Alla recente edizione del Simei ha trovato spazio di espressione anche un mondo per ora piccolo, che però sembra avere tutta l’energia e le premesse per svilupparsi in maniera interessante anche in Italia. Stiamo parlando delle distillerie artigianali che in fiera hanno trovato in Craft Distilling – azienda che si occupa di ogni aspetto dello sviluppo di una distilleria – una propria espressione. L’Azienda vede in questo settore in Italia un grande potenziale e ritiene che esso vada accompagnato nella sua crescita per favorirne il potenziamento sotto tutti gli aspetti. Non da ultimo sotto l’aspetto del turismo in cui Craft Distilling vede una importante possibilità di sviluppo territoriale.

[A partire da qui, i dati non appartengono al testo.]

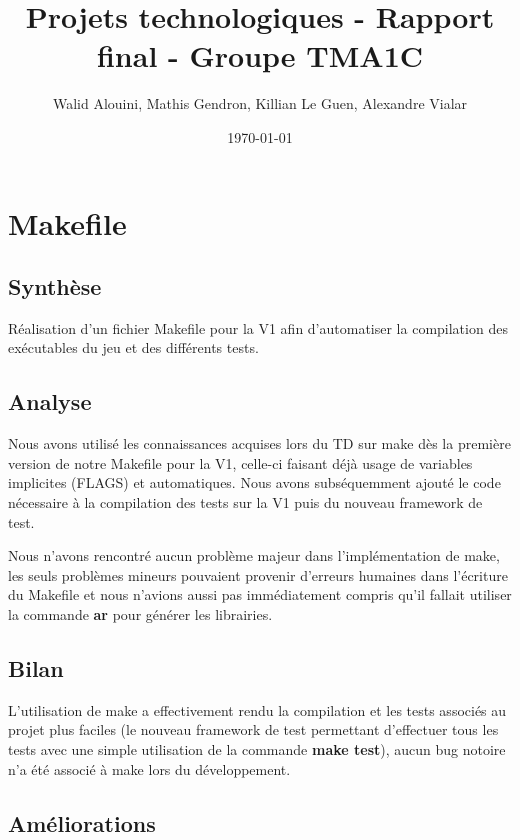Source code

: \documentclass[12pt]{article}
\begin{document}
\title{Projets technologiques - Rapport final - Groupe TMA1C}
\author{Walid Alouini, Mathis Gendron, Killian Le Guen, Alexandre Vialar}
\date{\today}

\maketitle
\tableofcontents



\section{Makefile}
\subsection{Synthèse}

Réalisation d'un fichier Makefile pour la V1 afin d'automatiser la compilation des exécutables du jeu et des différents tests.

\subsection{Analyse}

Nous avons utilisé les connaissances acquises lors du TD sur make dès la première version
de notre Makefile pour la V1, celle-ci faisant déjà usage de variables implicites (FLAGS) et automatiques.
Nous avons subséquemment ajouté le code nécessaire à la compilation des tests sur la V1 puis du nouveau
framework de test.

Nous n'avons rencontré aucun problème majeur dans l'implémentation de make, les seuls
problèmes mineurs pouvaient provenir d'erreurs humaines dans l'écriture du Makefile et
nous n'avions aussi pas immédiatement compris qu'il fallait utiliser la commande \textbf{ar}
pour générer les librairies.

\subsection{Bilan}

L'utilisation de make a effectivement rendu la compilation et les tests associés au projet plus faciles 
(le nouveau framework de test permettant d'effectuer tous les tests avec une simple utilisation de la 
commande \textbf{make test}), aucun bug notoire n'a été associé à make lors du développement.

\subsection{Améliorations}
\end{document}
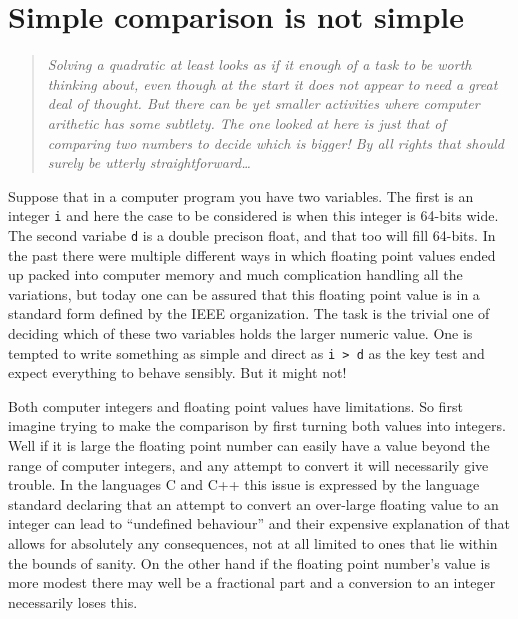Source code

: \section{Simple comparison is not simple}
\begin{quotation}\textit{
Solving a quadratic at least looks as if it enough of a task to be worth
thinking about, even though at the start it does not appear to need a great
deal of thought. But there can be yet smaller activities where computer
arithetic has some subtlety. The one looked at here is just that of
comparing two numbers to decide which is bigger! By all rights that
should surely be utterly straightforward\ldots
}\end{quotation}

Suppose that in a computer program you have two variables. The first is
an integer \verb+i+ and here the case to be considered is when this
integer is 64-bits wide. The second variabe \verb+d+ is a double precison
float, and that too will fill 64-bits. In the past there were multiple
different ways in which floating point values ended up packed into
computer memory and much complication handling all the variations, but today
one can be assured that this floating point value is in a standard
form defined by the IEEE organization. The task is the trivial one of
deciding which of these two variables holds the larger numeric value.
One is tempted to write something as simple and direct as \verb+i > d+ as
the key test and expect everything to behave sensibly. But it might not!

Both computer integers and floating point values have limitations. So
first imagine trying to make the comparison by first turning both
values into integers. Well if it is large the floating point number can easily
have a value beyond the range of computer integers, and any attempt to
convert it will necessarily give trouble. In the languages C and C++ this
issue is expressed by the language standard declaring that an attempt to
convert an over-large floating value to an integer can lead to
``undefined behaviour'' and their expensive explanation of that allows
for absolutely any consequences, not at all limited to ones that lie
within the bounds of sanity. On the other hand if the floating point number's
value is more modest there may well be a fractional part and a conversion
to an integer necessarily loses this.

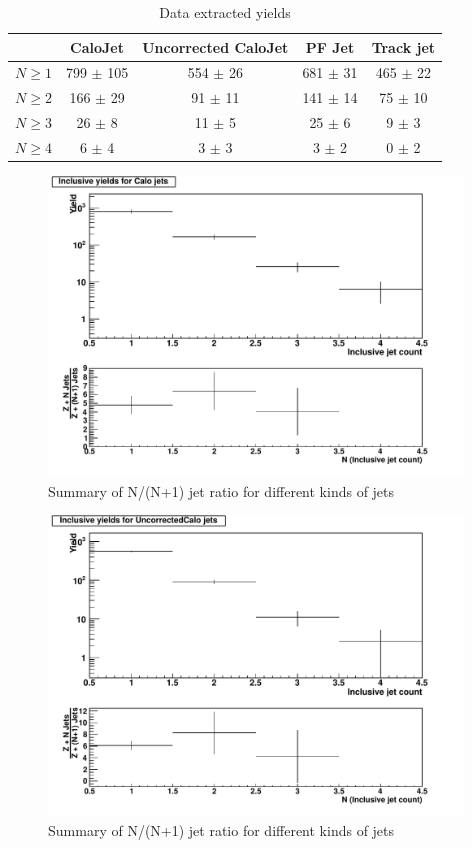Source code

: \documentclass[10pt,a4paper,onecolumn]{article}
\begin{document}
\begin{table}
\caption{Data extracted yields}
\centering
   \begin{tabular}{|c|c|c|c|c|}
      \hline
      & CaloJet & Uncorrected CaloJet & PF Jet & Track jet \\\hline
      $N \ge 1$ & 799 $\pm$ 105 & 554 $\pm$ 26 & 681 $\pm$ 31 & 465 $\pm$ 22 \\\hline
      $N \ge 2$ & 166 $\pm$ 29 & 91 $\pm$ 11 & 141 $\pm$ 14 & 75 $\pm$ 10 \\\hline
      $N \ge 3$ & 26 $\pm$ 8 & 11 $\pm$ 5 & 25 $\pm$ 6 & 9 $\pm$ 3 \\\hline
      $N \ge 4$ & 6 $\pm$ 4 & 3 $\pm$ 3 & 3 $\pm$ 2 & 0 $\pm$ 2 \\\hline
   \end{tabular}
   \label{Table_DataExtractedYields}
\end{table}

\begin{figure}
   \includegraphics[width=110mm]{FinalPlot_FloatAll_Calo.pdf}
   \caption{Summary of N/(N+1) jet ratio for different kinds of jets}
   \label{Figure_RatioFromDataCaloJet}
\end{figure}

\begin{figure}
   \includegraphics[width=110mm]{FinalPlot_FloatAll_UncorrectedCalo.pdf}
   \caption{Summary of N/(N+1) jet ratio for different kinds of jets}
   \label{Figure_RatioFromDataUncorrectedCaloJet}
\end{figure}
\end{document}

Da dove viene questa fiducia nelle potenzialità del settore? Soprattutto da un’analisi di quanto succede a livello globale. «In America – afferma Davide Terziotti, cofondatore di Craft Distilling – nel 2006 c’erano 75 distillerie artigianali. Oggi sono 2500 e hanno resistito a tutte le crisi economiche e pandemiche che ci sono state. Questa ondata di riscoperta e affermazione sta arrivando anche in Europa, contagiando il vecchio continente. Nel Regno Unito le distillerie artigianali sono diventate più di quelle in Scozia, per antonomasia patria del whisky. Esse sono distribuite dovunque nell’isola, anche nel sud. Sempre nel Regno Unito, il consumo di spirits negli ultimi anni è diminuito ma al contempo è aumentato il consumo di whisky della categoria premium. In Francia, patria di Bourbon e Armagnac, sono nate negli ultimi anni più di 200 distillerie artigianali che producono gin e rum».
Secondo alcune stime di mercato, il settore è destinato a crescere da qui ai prossimi due-tre anni e raggiungere penetrazioni di mercato di almeno il 19%.

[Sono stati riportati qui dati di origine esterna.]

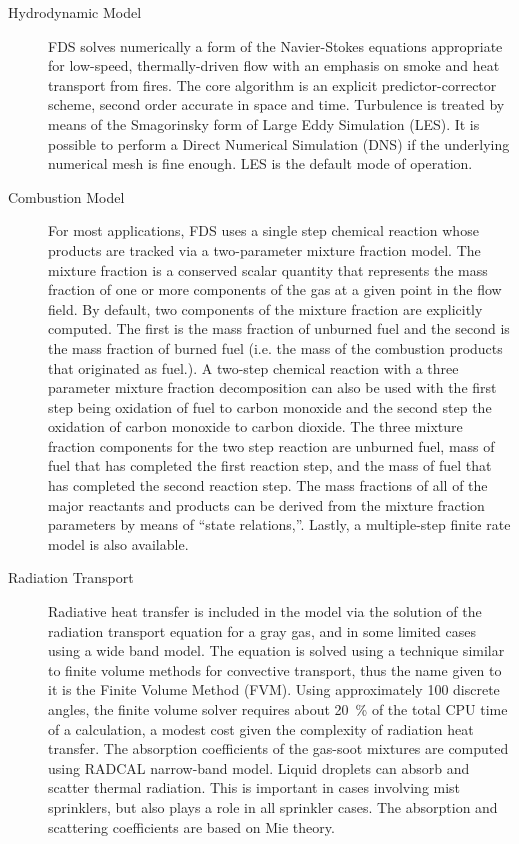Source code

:\documentclass[11pt]{book}
\begin{document}
\begin{description}
\item[Hydrodynamic Model]
FDS solves numerically a form of the Navier-Stokes equations appropriate
for low-speed, thermally-driven flow with an emphasis on
smoke and heat transport from fires. The core algorithm is an
explicit predictor-corrector scheme, second order accurate in space
and time. Turbulence is treated by means of the Smagorinsky form of
Large Eddy Simulation (LES). It is possible to perform a Direct
Numerical Simulation (DNS) if the underlying numerical mesh is fine
enough. LES is the default mode of operation.

\item[Combustion Model]
For most applications, FDS uses a single step chemical reaction whose products are tracked via
a two-parameter mixture fraction model.  The mixture fraction is a conserved
scalar quantity that represents the mass fraction of one or more components of the gas at
a given point in the flow field.  By default, two components of the mixture fraction are explicitly
computed. The first is the mass fraction of unburned fuel and
the second is the mass fraction of burned fuel (i.e. the mass of the combustion products
that originated as fuel.).  A two-step chemical reaction with a three parameter
mixture fraction decomposition can also be used with the first step being oxidation of fuel
to carbon monoxide and the second step the oxidation of carbon monoxide to carbon dioxide.
The three mixture fraction components for the two step reaction
are unburned fuel, mass of fuel that has completed the first reaction step, and the mass
of fuel that has completed the second reaction step.  The mass fractions of all of the major
reactants and products can be derived from the mixture fraction parameters by means of
``state relations,''.  Lastly, a multiple-step finite rate model is also available.

\item[Radiation Transport] Radiative heat transfer is included in the
model via the solution of the radiation transport equation for a
gray gas, and in some limited cases using a wide band
model.  The equation is solved using a technique similar to finite
volume methods for convective transport, thus the name given to it is
the Finite Volume Method (FVM).  Using approximately 100 discrete
angles, the finite volume solver requires about 20~\% of the total CPU
time of a calculation, a modest cost given the complexity of radiation
heat transfer. The absorption coefficients of the gas-soot mixtures
are computed using RADCAL narrow-band model.  Liquid droplets can
absorb and scatter thermal radiation. This is important in cases
involving mist sprinklers, but also plays a role in all sprinkler
cases.  The absorption and scattering coefficients are based on Mie
theory.


\end{description}
\end{document}
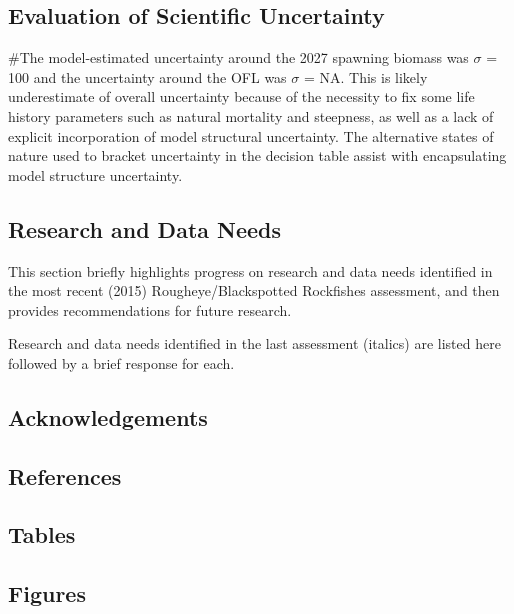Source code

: \documentclass[
]{scrartcl}
\begin{document}
\subsection{Evaluation of Scientific
Uncertainty}\label{evaluation-of-scientific-uncertainty-1}

\#The model-estimated uncertainty around the 2027 spawning biomass was
\(\sigma\) = 100 and the uncertainty around the OFL was \(\sigma\) = NA.
This is likely underestimate of overall uncertainty because of the
necessity to fix some life history parameters such as natural mortality
and steepness, as well as a lack of explicit incorporation of model
structural uncertainty. The alternative states of nature used to bracket
uncertainty in the decision table assist with encapsulating model
structure uncertainty.

\subsection{Research and Data Needs}\label{research-and-data-needs-1}

This section briefly highlights progress on research and data needs
identified in the most recent (2015) Rougheye/Blackspotted Rockfishes
assessment, and then provides recommendations for future research.

Research and data needs identified in the last assessment (italics) are
listed here followed by a brief response for each.

\newpage{}

\subsection{Acknowledgements}\label{sec-acknowledgements}

\newpage{}

\subsection{References}\label{references}

\newpage{}

\subsection{Tables}\label{tables}

\newpage{}

\subsection{Figures}\label{figures}
\end{document}
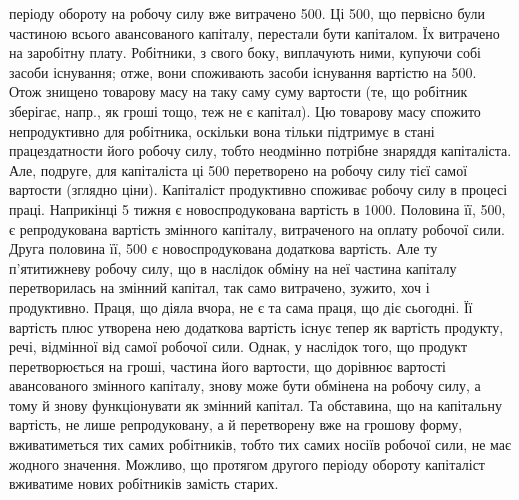 \parcont{}  %
періоду обороту на робочу силу вже витрачено 500. Ці 500,
що первісно були частиною всього авансованого капіталу, перестали бути
капіталом. Їх витрачено на заробітну плату. Робітники, з свого боку,
виплачують ними, купуючи собі засоби існування; отже, вони споживають
засоби існування вартістю на 500. Отож знищено товарову
масу на таку саму суму вартости (те, що робітник зберігає, напр., як
гроші тощо, теж не є капітал). Цю товарову масу спожито непродуктивно
для робітника, оскільки вона тільки підтримує в стані працездатности
його робочу силу, тобто неодмінно потрібне знаряддя капіталіста. Але,
подруге, для капіталіста ці 500 перетворено на робочу силу тієї
самої вартости (зглядно ціни). Капіталіст продуктивно споживає робочу
силу в процесі праці. Наприкінці 5 тижня є новоспродукована вартість
в 1000. Половина її, 500, є репродукована вартість змінного
капіталу, витраченого на оплату робочої сили. Друга половина її,
500 є новоспродукована додаткова вартість. Але ту п’ятитижневу
робочу силу, що в наслідок обміну на неї частина капіталу перетворилась
на змінний капітал, так само витрачено, зужито, хоч і продуктивно.
Праця, що діяла вчора, не є та сама праця, що діє сьогодні. Її
вартість плюс утворена нею додаткова вартість існує тепер як вартість
продукту, речі, відмінної від самої робочої сили. Однак, у наслідок того,
що продукт перетворюється на гроші, частина його вартости, що дорівнює
вартості авансованого змінного капіталу, знову може бути
обмінена на робочу силу, а тому й знову функціонувати як змінний капітал.
Та обставина, що на капітальну вартість, не лише репродуковану,
а й перетворену вже на грошову форму, вживатиметься тих самих робітників,
тобто тих самих носіїв робочої сили, не має жодного значення.
Можливо, що протягом другого періоду обороту капіталіст вживатиме
нових робітників замість старих.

Il messaggio di Terziotti è dunque: le distillerie artigianali sono in crescita anche nel vecchio continente, hanno potenzialità di sviluppo e sono un business stabile, che ha saputo resistere alle crisi economiche e pandemiche che ci sono state negli ultimi anni.
Il distillato Made in Italy
«A noi interessa capire come questo sviluppo possa interessare la realtà italiana», afferma Terziotti. Qui, molti degli attori di ultima generazione di questo settore vengono dal mondo del vino. Ciò non toglie che il mercato stia diventando interessante. Le licenze oggi attive in Italia sono 150 ma gli “alambicchi fumanti” sono solo circa novanta. «Molti di questi sono legati naturalmente al mondo della grappa – spiega Terziotti – ma si stanno affacciando sul mercato anche interessanti realtà per gin e whisky. Il mercato non è ancora molto dinamico ma stiamo iniziando a vedere un cambiamento di paradigma anche tra i distillatori classici di grappa che iniziano ad avere interesse per esplorare nuovi territori».
E questo nonostante il mercato italiano non sia ancora così dinamico come, ad esempio, negli USA. Il mercato italiano ha molte peculiarità. Innanzitutto, è molto ricco in biodiversità con una forte connotazione territoriale, come tutto il settore agroalimentare italiano. Tale biodiversità è ancora poco espressa nella diversità di distillerie. «L’eccezionale situazione italiana è dimostrata dal fatto che nonostante il mercato dei distillati e liquori sia ancora piccolo, esistono ben 34 indicazioni geografiche». Si tratta di una ricchezza e una varietà che nessun altro stato possiede. Anche per quanto riguarda i consumi l’Italia si distingue dal resto del mondo: «Non siamo grandi consumatori di grandi quantità ma puntiamo sulla qualità. Abbiamo una tradizione molto importante sui distillati premium. Abbiamo consumi bassi ma di fascia alta su cui il consumatore italiano è ben targetizzato». Puntare sulla biodiversità e sul legame col territorio con prodotti premium potrebbe essere la ricetta per il successo delle distillerie italiane per le quali: «Siamo all’inizio ma c’è ancora molto margine di crescita», conclude Terziotti.